Art. 33 OACI. Quelle définition des charges de famille

Texte déposé

1. Le Conseil fédéral est-il informé du fait que, contrairement à ce qui est spécifié dans le commentaire du projet de révision de l'ordonnance sur l'assurance-chômage du 21 septembre 1995 à propos de l'article 33 OACI, le principe qui veut que "chaque personne ayant une obligation d'entretien envers un enfant touche une indemnité journalière au taux de 80 pour cent" n'est plus vérifié dans toute la Suisse?
En effet, depuis le 1er janvier 1997, la loi genevoise sur les allocations familiales a changé, soumettant à conditions de revenu l'octroi d'allocations de formation professionnelle ou d'études au-delà de 18 ans.
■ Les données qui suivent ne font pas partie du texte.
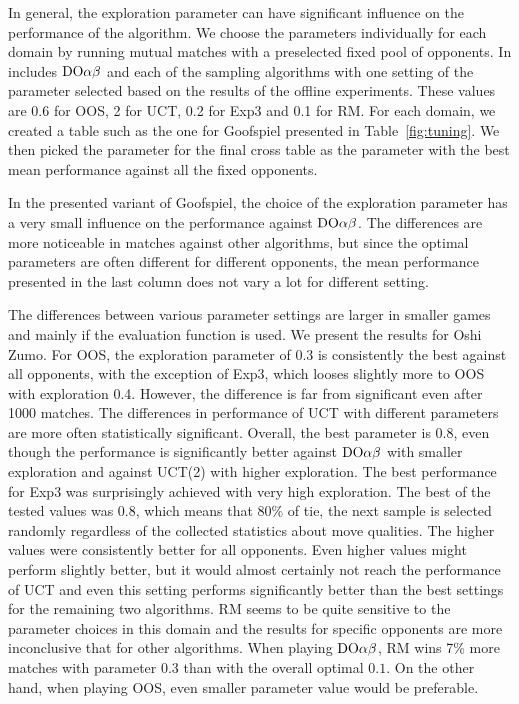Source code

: In general, the exploration parameter can have significant influence on the performance of the algorithm. 
We choose the parameters individually for each domain by running mutual matches with a preselected fixed pool of opponents.
In includes $\textrm{DO}\alpha\beta$ and each of the sampling algorithms with one setting of the parameter selected based on the results of the offline experiments.
These values are 0.6 for OOS, 2 for UCT, 0.2 for Exp3 and 0.1 for RM.
For each domain, we created a table such as the one for Goofspiel presented in Table~\ref{fig:tuning}.
We then picked the parameter for the final cross table as the parameter with the best mean performance against all the fixed opponents.

In the presented variant of Goofspiel, the choice of the exploration parameter has a very small influence on the performance against $\textrm{DO}\alpha\beta$.
The differences are more noticeable in matches against other algorithms, but since the optimal parameters are often different for different opponents, the mean performance presented in the last column does not vary a lot for different setting.

The differences between various parameter settings are larger in smaller games and mainly if the evaluation function is used.
We present the results for Oshi Zumo.
For OOS, the exploration parameter of $0.3$ is consistently the best against all opponents, with the exception of Exp3, which looses slightly more to OOS with exploration 0.4.
However, the difference is far from significant even after 1000 matches.
The differences in performance of UCT with different parameters are more often statistically significant.
Overall, the best parameter is 0.8, even though the performance is significantly better against $\textrm{DO}\alpha\beta$ with smaller exploration and against UCT(2) with higher exploration.
The best performance for Exp3 was surprisingly achieved with very high exploration. The best of the tested values was 0.8, which means that 80\% of tie, the next sample is selected randomly regardless of the collected statistics about move qualities. 
The higher values were consistently better for all opponents. Even higher values might perform slightly better, but it would almost certainly not reach the performance of UCT and even this setting performs significantly better than the best settings for the remaining two algorithms.
RM seems to be quite sensitive to the parameter choices in this domain and the results for specific opponents are more inconclusive that for other algorithms.
When playing $\textrm{DO}\alpha\beta$, RM wins 7\% more  matches with parameter $0.3$ than with the overall optimal $0.1$.
On the other hand, when playing OOS, even smaller parameter value would be preferable.


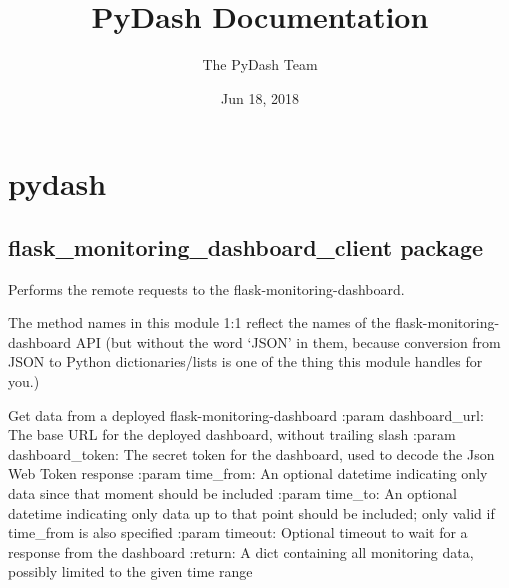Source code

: \documentclass[letterpaper,10pt,english]{sphinxmanual}
\title{PyDash Documentation}
\date{Jun 18, 2018}
\author{The PyDash Team}
\begin{document}
\maketitle
\sphinxtableofcontents
{}\label{\detokenize{index::doc}}



\chapter{pydash}
\label{\detokenize{modules:pydash}}\label{\detokenize{modules:welcome-to-pydash-s-documentation}}\label{\detokenize{modules::doc}}

\section{flask\_monitoring\_dashboard\_client package}
\label{\detokenize{flask_monitoring_dashboard_client:flask-monitoring-dashboard-client-package}}\label{\detokenize{flask_monitoring_dashboard_client:module-flask_monitoring_dashboard_client}}\label{\detokenize{flask_monitoring_dashboard_client::doc}}
Performs the remote requests to the flask-monitoring-dashboard.

The method names in this module 1:1 reflect the names of the flask-monitoring-dashboard API
(but without the word ‘JSON’ in them, because conversion from JSON to Python dictionaries/lists
is one of the thing this module handles for you.)

\begin{fulllineitems}
\label{\detokenize{flask_monitoring_dashboard_client:flask_monitoring_dashboard_client.get_data}}
Get data from a deployed flask-monitoring-dashboard
:param dashboard\_url: The base URL for the deployed dashboard, without trailing slash
:param dashboard\_token: The secret token for the dashboard, used to decode the Json Web Token response
:param time\_from: An optional datetime indicating only data since that moment should be included
:param time\_to: An optional datetime indicating only data up to that point should be included;
only valid if time\_from is also specified
:param timeout: Optional timeout to wait for a response from the dashboard
:return: A dict containing all monitoring data, possibly limited to the given time range

\end{fulllineitems}
\end{document}
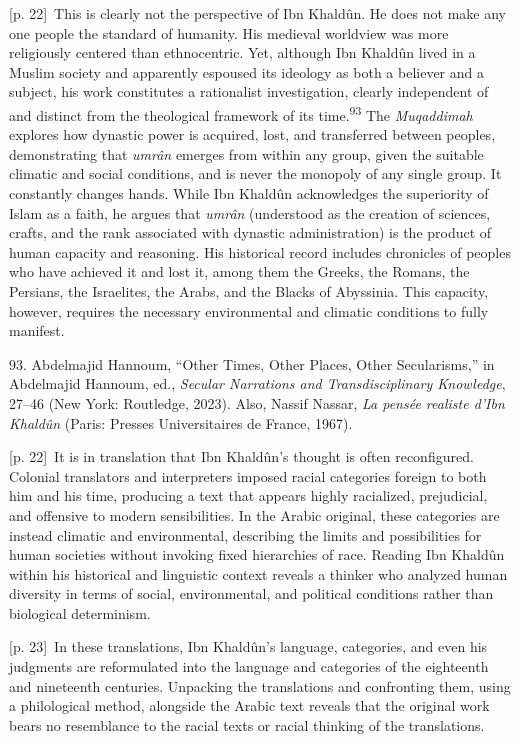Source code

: \documentclass[10pt,a4paper]{article}
\begin{document}
{\scriptsize\color{gray} [p. 22]}\ This is clearly not the perspective of Ibn Khaldûn. He does not make any one people the standard of humanity. His medieval worldview was more religiously centered than ethnocentric. Yet, although Ibn Khaldûn lived in a Muslim society and apparently espoused its ideology as both a believer and a subject, his work constitutes a rationalist investigation, clearly independent of and distinct from the theological framework of its time.\nobreak\textsuperscript{93} The \textit{Muqaddimah} explores how dynastic power is acquired, lost, and transferred between peoples, demonstrating that \textit{umrân} emerges from within any group, given the suitable climatic and social conditions, and is never the monopoly of any single group. It constantly changes hands. While Ibn Khaldûn acknowledges the superiority of Islam as a faith, he argues that \textit{umrân} (understood as the creation of sciences, crafts, and the rank associated with dynastic administration) is the product of human capacity and reasoning. His historical record includes chronicles of peoples who have achieved it and lost it, among them the Greeks, the Romans, the Persians, the Israelites, the Arabs, and the Blacks of Abyssinia. This capacity, however, requires the necessary environmental and climatic conditions to fully manifest.\par{\small 93. Abdelmajid Hannoum, “Other Times, Other Places, Other Secularisms,” in Abdelmajid Hannoum, ed., \textit{Secular Narrations and Transdisciplinary Knowledge}, 27–46 (New York: Routledge, 2023). Also, Nassif Nassar, \textit{La pensée realiste d’Ibn Khaldûn} (Paris: Presses Universitaires de France, 1967).\par}
{\scriptsize\color{gray} [p. 22]}\ It is in translation that Ibn Khaldûn’s thought is often reconfigured. Colonial translators and interpreters imposed racial categories foreign to both him and his time, producing a text that appears highly racialized, prejudicial, and offensive to modern sensibilities. In the Arabic original, these categories are instead climatic and environmental, describing the limits and possibilities for human societies without invoking fixed hierarchies of race. Reading Ibn Khaldûn within his historical and linguistic context reveals a thinker who analyzed human diversity in terms of social, environmental, and political conditions rather than biological determinism.\par
{\scriptsize\color{gray} [p. 23]}\ In these translations, Ibn Khaldûn’s language, categories, and even his judgments are reformulated into the language and categories of the eighteenth and nineteenth centuries. Unpacking the translations and confronting them, using a philological method, alongside the Arabic text reveals that the original work bears no resemblance to the racial texts or racial thinking of the translations.\par
\end{document}
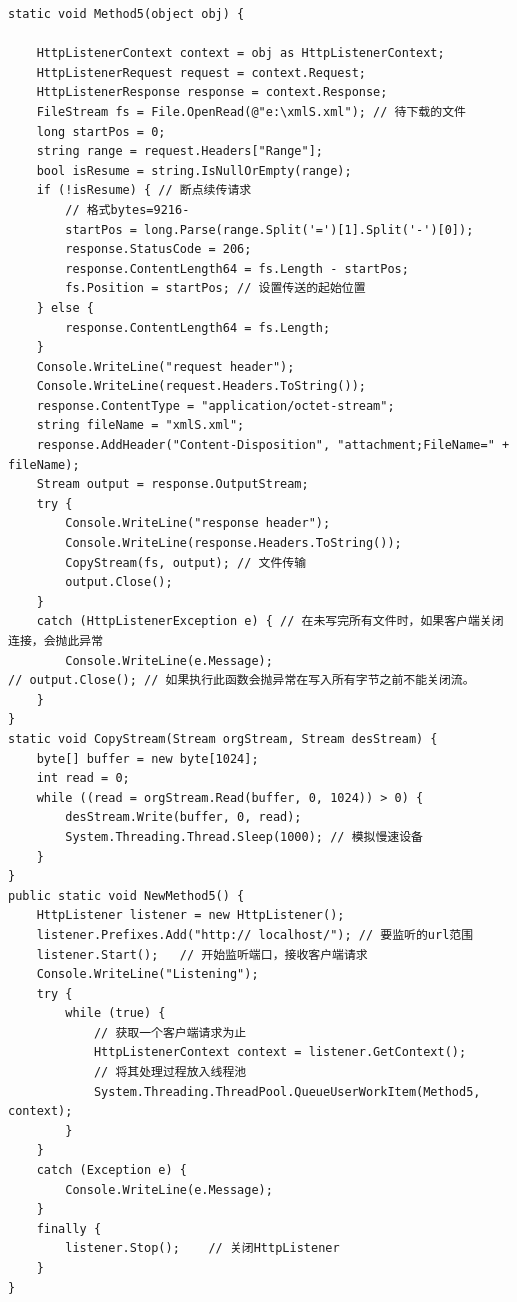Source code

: \documentclass[9pt, b5paper]{article}
\begin{document}
\begin{verbatim}
static void Method5(object obj) {

    HttpListenerContext context = obj as HttpListenerContext;
    HttpListenerRequest request = context.Request;
    HttpListenerResponse response = context.Response;
    FileStream fs = File.OpenRead(@"e:\xmlS.xml"); // 待下载的文件
    long startPos = 0;
    string range = request.Headers["Range"];
    bool isResume = string.IsNullOrEmpty(range);
    if (!isResume) { // 断点续传请求 
        // 格式bytes=9216-
        startPos = long.Parse(range.Split('=')[1].Split('-')[0]);
        response.StatusCode = 206;
        response.ContentLength64 = fs.Length - startPos;
        fs.Position = startPos; // 设置传送的起始位置
    } else {
        response.ContentLength64 = fs.Length;
    }
    Console.WriteLine("request header");
    Console.WriteLine(request.Headers.ToString());
    response.ContentType = "application/octet-stream";
    string fileName = "xmlS.xml";
    response.AddHeader("Content-Disposition", "attachment;FileName=" + fileName);
    Stream output = response.OutputStream;
    try {
        Console.WriteLine("response header");
        Console.WriteLine(response.Headers.ToString());
        CopyStream(fs, output); // 文件传输
        output.Close();
    }
    catch (HttpListenerException e) { // 在未写完所有文件时，如果客户端关闭连接，会抛此异常 
        Console.WriteLine(e.Message);
// output.Close(); // 如果执行此函数会抛异常在写入所有字节之前不能关闭流。
    }
}
static void CopyStream(Stream orgStream, Stream desStream) {
    byte[] buffer = new byte[1024];
    int read = 0;
    while ((read = orgStream.Read(buffer, 0, 1024)) > 0) {
        desStream.Write(buffer, 0, read);
        System.Threading.Thread.Sleep(1000); // 模拟慢速设备
    }
}
public static void NewMethod5() {
    HttpListener listener = new HttpListener();
    listener.Prefixes.Add("http:// localhost/"); // 要监听的url范围
    listener.Start();   // 开始监听端口，接收客户端请求
    Console.WriteLine("Listening");
    try {
        while (true) {
            // 获取一个客户端请求为止
            HttpListenerContext context = listener.GetContext();
            // 将其处理过程放入线程池
            System.Threading.ThreadPool.QueueUserWorkItem(Method5, context);
        }
    }
    catch (Exception e) {
        Console.WriteLine(e.Message);
    }
    finally {
        listener.Stop();    // 关闭HttpListener
    }
}
\end{verbatim}
\end{document}
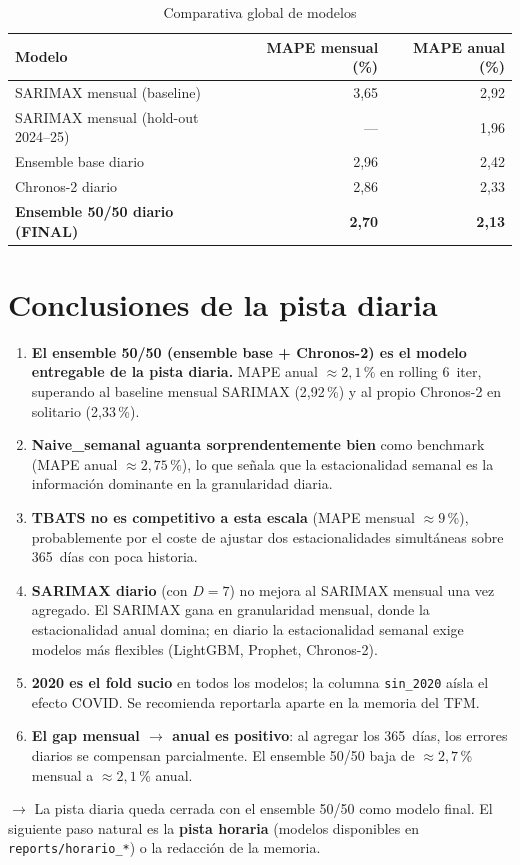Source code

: \documentclass[12pt,a4paper]{article}
\begin{document}
\begin{table}[H]
\centering
\caption{Comparativa global de modelos}
\begin{tabular}{lrr}
\toprule
Modelo & MAPE mensual (\%) & MAPE anual (\%) \\
\midrule
SARIMAX mensual (baseline)             & 3{,}65 & 2{,}92 \\
SARIMAX mensual (hold-out 2024--25)    & ---    & 1{,}96 \\
Ensemble base diario                   & 2{,}96 & 2{,}42 \\
Chronos-2 diario                       & 2{,}86 & 2{,}33 \\
\textbf{Ensemble 50/50 diario (FINAL)} & \textbf{2{,}70} & \textbf{2{,}13} \\
\bottomrule
\end{tabular}
\end{table}

\section{Conclusiones de la pista diaria}

\begin{enumerate}
  \item \textbf{El ensemble 50/50 (ensemble base + Chronos-2) es el modelo
        entregable de la pista diaria.} MAPE anual $\approx 2{,}1$\,\% en
        rolling 6~iter, superando al baseline mensual SARIMAX (2{,}92\,\%)
        y al propio Chronos-2 en solitario (2{,}33\,\%).

  \item \textbf{Naive\_semanal aguanta sorprendentemente bien} como benchmark
        (MAPE anual $\approx 2{,}75$\,\%), lo que señala que la estacionalidad
        semanal es la información dominante en la granularidad diaria.

  \item \textbf{TBATS no es competitivo a esta escala} (MAPE mensual
        $\approx 9$\,\%), probablemente por el coste de ajustar dos
        estacionalidades simultáneas sobre 365~días con poca historia.

  \item \textbf{SARIMAX diario} (con $D=7$) no mejora al SARIMAX mensual
        una vez agregado. El SARIMAX gana en granularidad mensual, donde
        la estacionalidad anual domina; en diario la estacionalidad semanal
        exige modelos más flexibles (LightGBM, Prophet, Chronos-2).

  \item \textbf{2020 es el fold sucio} en todos los modelos; la columna
        \texttt{sin\_2020} aísla el efecto COVID. Se recomienda reportarla
        aparte en la memoria del TFM.

  \item \textbf{El gap mensual $\to$ anual es positivo}: al agregar los
        365~días, los errores diarios se compensan parcialmente. El ensemble
        50/50 baja de $\approx 2{,}7$\,\% mensual a $\approx 2{,}1$\,\%
        anual.
\end{enumerate}

\bigskip
\noindent
$\to$ La pista diaria queda cerrada con el ensemble 50/50 como modelo final.
El siguiente paso natural es la \textbf{pista horaria} (modelos disponibles
en \texttt{reports/horario\_*}) o la redacción de la memoria.
\end{document}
Ainsi, certains chômeurs et certaines chômeuses se sont, depuis lors, non seulement vus priver des allocations de formation professionnelle pour leurs enfants majeurs encore à leur charge, mais, de ce fait même, ont également vu leur taux d'indemnité de chômage passer de 80 à 70 pour cent.
2. Au vu de ces éléments nouveaux, le Conseil fédéral serait-il prêt à envisager une modification de l'article 33 OACI, en prévoyant la possibilité de se référer à d'autres éléments que l'existence d'allocations familiales, par exemple à ceux résultant de la taxation fiscale?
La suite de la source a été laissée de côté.